Ce magistrat a rendu compte des plaidoiries dans le délibéré de la cour, composée de :
Monsieur François THOMAS, Président,
Madame Nathalie GAUTRON-AUDIC, Conseiller,
Madame Bérangère MEURANT, Conseiller,
Greffier, lors des débats : M. Hugo BELLANCOURT,
EXPOSE DU LITIGE
Suivant acte sous seing privé du 29 mars 2005, la société Vélizy Développement a donné à bail commercial à la société Peugeot Citroen Automobiles, sous différentes conditions suspensives, le "bâtiment 6" d'un ensemble immobilier en l'état futur d'achèvement, pour une durée de dix ans, la date de mise à disposition devant être au plus tard le 15 décembre 2006.

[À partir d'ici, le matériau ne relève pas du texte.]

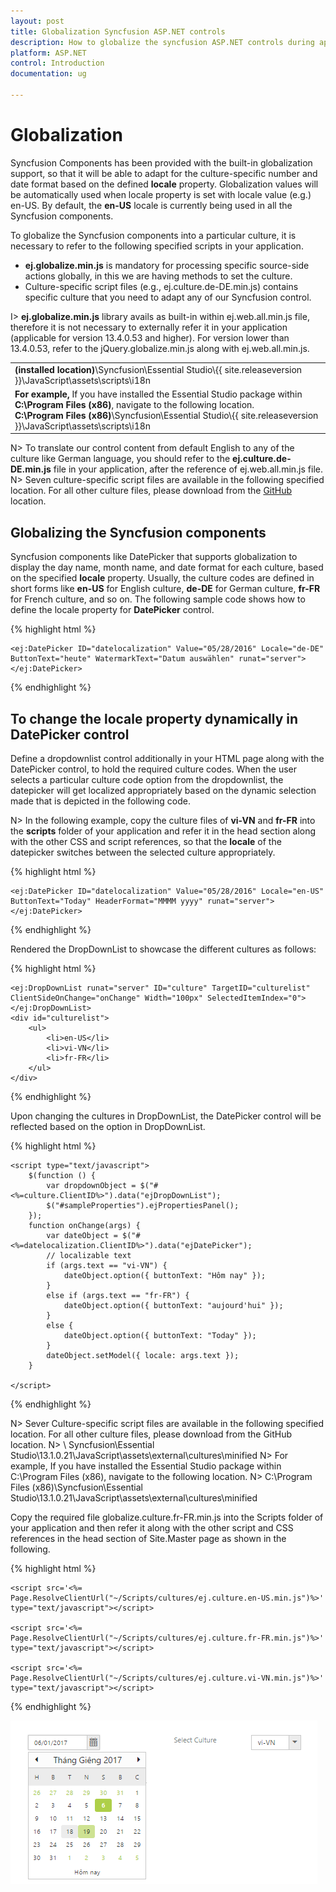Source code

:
```yaml
---
layout: post
title: Globalization Syncfusion ASP.NET controls
description: How to globalize the syncfusion ASP.NET controls during application loading or dynamically.
platform: ASP.NET
control: Introduction
documentation: ug

---
```


# Globalization

Syncfusion Components has been provided with the built-in globalization support, so that it will be able to adapt for the culture-specific number and date format based on the defined **locale** property. Globalization values will be automatically used when locale property is set with locale value (e.g.) en-US. By default, the **en-US** locale is currently being used in all the Syncfusion components.

To globalize the Syncfusion components into a particular culture, it is necessary to refer to the following specified scripts in your application.

* **ej.globalize.min.js** is mandatory for processing specific source-side actions globally, in this we are having methods to set the culture.
* Culture-specific script files (e.g., ej.culture.de-DE.min.js) contains specific culture that you need to adapt any of our Syncfusion control.

I> **ej.globalize.min.js** library avails as built-in within ej.web.all.min.js file, therefore it is not necessary to externally refer it in your application (applicable for version 13.4.0.53 and higher). For version lower than 13.4.0.53, refer to the jQuery.globalize.min.js along with ej.web.all.min.js.

<table>
<tr>
<td>
<b>(installed location)</b>\Syncfusion\Essential Studio\{{ site.releaseversion }}\JavaScript\assets\scripts\i18n
</td>
</tr>
<tr>
<td>
<b>For example,</b> If you have installed the Essential Studio package within <b>C:\Program Files (x86)</b>, navigate to the following location.
<br/>
<b>C:\Program Files (x86)</b>\Syncfusion\Essential Studio\{{ site.releaseversion }}\JavaScript\assets\scripts\i18n
</td>
</tr>
</table>

N>   To translate our control content from default English to any of the culture like German language, you should refer to the **ej.culture.de-DE.min.js** file in your application, after the reference of ej.web.all.min.js file.
N>   Seven culture-specific script files are available in the following specified location. For all other culture files, please download from the [GitHub](https://github.com/syncfusion/ej-global/tree/master/i18n) location.

## Globalizing the Syncfusion components

Syncfusion components like DatePicker that supports globalization to display the day name, month name, and date format for each culture, based on the specified **locale** property. Usually, the culture codes are defined in short forms like **en-US** for English culture, **de-DE** for German culture, **fr-FR** for French culture, and so on. The following sample code shows how to define the locale property for **DatePicker** control.

{% highlight html %}

    <ej:DatePicker ID="datelocalization" Value="05/28/2016" Locale="de-DE" ButtonText="heute" WatermarkText="Datum auswählen" runat="server"></ej:DatePicker>

{% endhighlight %}

## To change the locale property dynamically in DatePicker control

Define a dropdownlist control additionally in your HTML page along with the DatePicker control, to hold the required culture codes. When the user selects a particular culture code option from the dropdownlist, the datepicker will get localized appropriately based on the dynamic selection made that is depicted in the following code.

N> In the following example, copy the culture files of **vi-VN** and **fr-FR** into the **scripts** folder of your application and refer it in the head section along with the other CSS and script references, so that the **locale** of the datepicker switches between the selected culture appropriately.

{% highlight html %}

    <ej:DatePicker ID="datelocalization" Value="05/28/2016" Locale="en-US" ButtonText="Today" HeaderFormat="MMMM yyyy" runat="server"></ej:DatePicker>

{% endhighlight %}

Rendered the DropDownList to showcase the different cultures as follows:

{% highlight html %}

    <ej:DropDownList runat="server" ID="culture" TargetID="culturelist" ClientSideOnChange="onChange" Width="100px" SelectedItemIndex="0"></ej:DropDownList>
    <div id="culturelist">
        <ul>
            <li>en-US</li>
            <li>vi-VN</li>
            <li>fr-FR</li>
        </ul>
    </div>

{% endhighlight %}

Upon changing the cultures in DropDownList, the DatePicker control will be reflected based on the option in DropDownList.

{% highlight html %}

    <script type="text/javascript">
        $(function () {
            var dropdownObject = $("#<%=culture.ClientID%>").data("ejDropDownList");
            $("#sampleProperties").ejPropertiesPanel();
        });
        function onChange(args) {
            var dateObject = $("#<%=datelocalization.ClientID%>").data("ejDatePicker");
            // localizable text
            if (args.text == "vi-VN") {
                dateObject.option({ buttonText: "Hôm nay" });
            }
            else if (args.text == "fr-FR") {
                dateObject.option({ buttonText: "aujourd'hui" });
            }
            else {
                dateObject.option({ buttonText: "Today" });
            }
            dateObject.setModel({ locale: args.text });
        }

    </script>

{% endhighlight %}

N> Sever Culture-specific script files are available in the following specified location. For all other culture files, please download from the GitHub location.
N> <installed location>\ Syncfusion\Essential Studio\13.1.0.21\JavaScript\assets\external\cultures\minified
N> For example, If you have installed the Essential Studio package within C:\Program Files (x86), navigate to the following location.
N> C:\Program Files (x86)\Syncfusion\Essential Studio\13.1.0.21\JavaScript\assets\external\cultures\minified

Copy the required file globalize.culture.fr-FR.min.js into the Scripts folder of your application and then refer it along with the other script and CSS references in the head section of Site.Master page as shown in the following.

{% highlight html %}

    <script src='<%= Page.ResolveClientUrl("~/Scripts/cultures/ej.culture.en-US.min.js")%>' type="text/javascript"></script>

    <script src='<%= Page.ResolveClientUrl("~/Scripts/cultures/ej.culture.fr-FR.min.js")%>' type="text/javascript"></script>

    <script src='<%= Page.ResolveClientUrl("~/Scripts/cultures/ej.culture.vi-VN.min.js")%>' type="text/javascript"></script>

{% endhighlight %}

![](Core_images/Globalization1.png)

Suivant acte authentique du 30 septembre 2005, la société Vélizy Développement a vendu les locaux donnés à bail à la société civile Imefa Cent Trente, devenue SCI Imefa Vélizy.
Par avenant du 19 avril 2007 signé entre les sociétés Imefa Vélizy -bailleur-, Vélizy Développement -maître d'ouvrage- et Peugeot Citroen Automobiles -preneur-, la date de mise à disposition du " bâtiment 6 " a été reportée au 16 avril 2007 et le loyer annuel de base fixé à 9.158.116 € HT en principal.
Après avoir pris possession des locaux, la société Peugeot Citroen Automobiles s'est plainte de désordres affectant l'immeuble, notamment liés à des problèmes d'infiltration dans le hall principal. Des travaux réparatoires ont été réceptionnés par procès-verbal du 25 mars 2013.
Par acte du 9 avril 2014, la société Peugeot Citroen Automobiles a assigné en référé la société Imefa Vélizy devant le tribunal de grande instance de Versailles, aux fins d'expertise.
La société Imefa Vélizy a appelé en la cause la société Compagnie Foncière Fidei venue aux droits de la société Vélizy Développement, la société Socogim assureur dommages ouvrage, ainsi que divers constructeurs et parties susceptibles d'être concernés par les désordres dénoncés et leurs assureurs.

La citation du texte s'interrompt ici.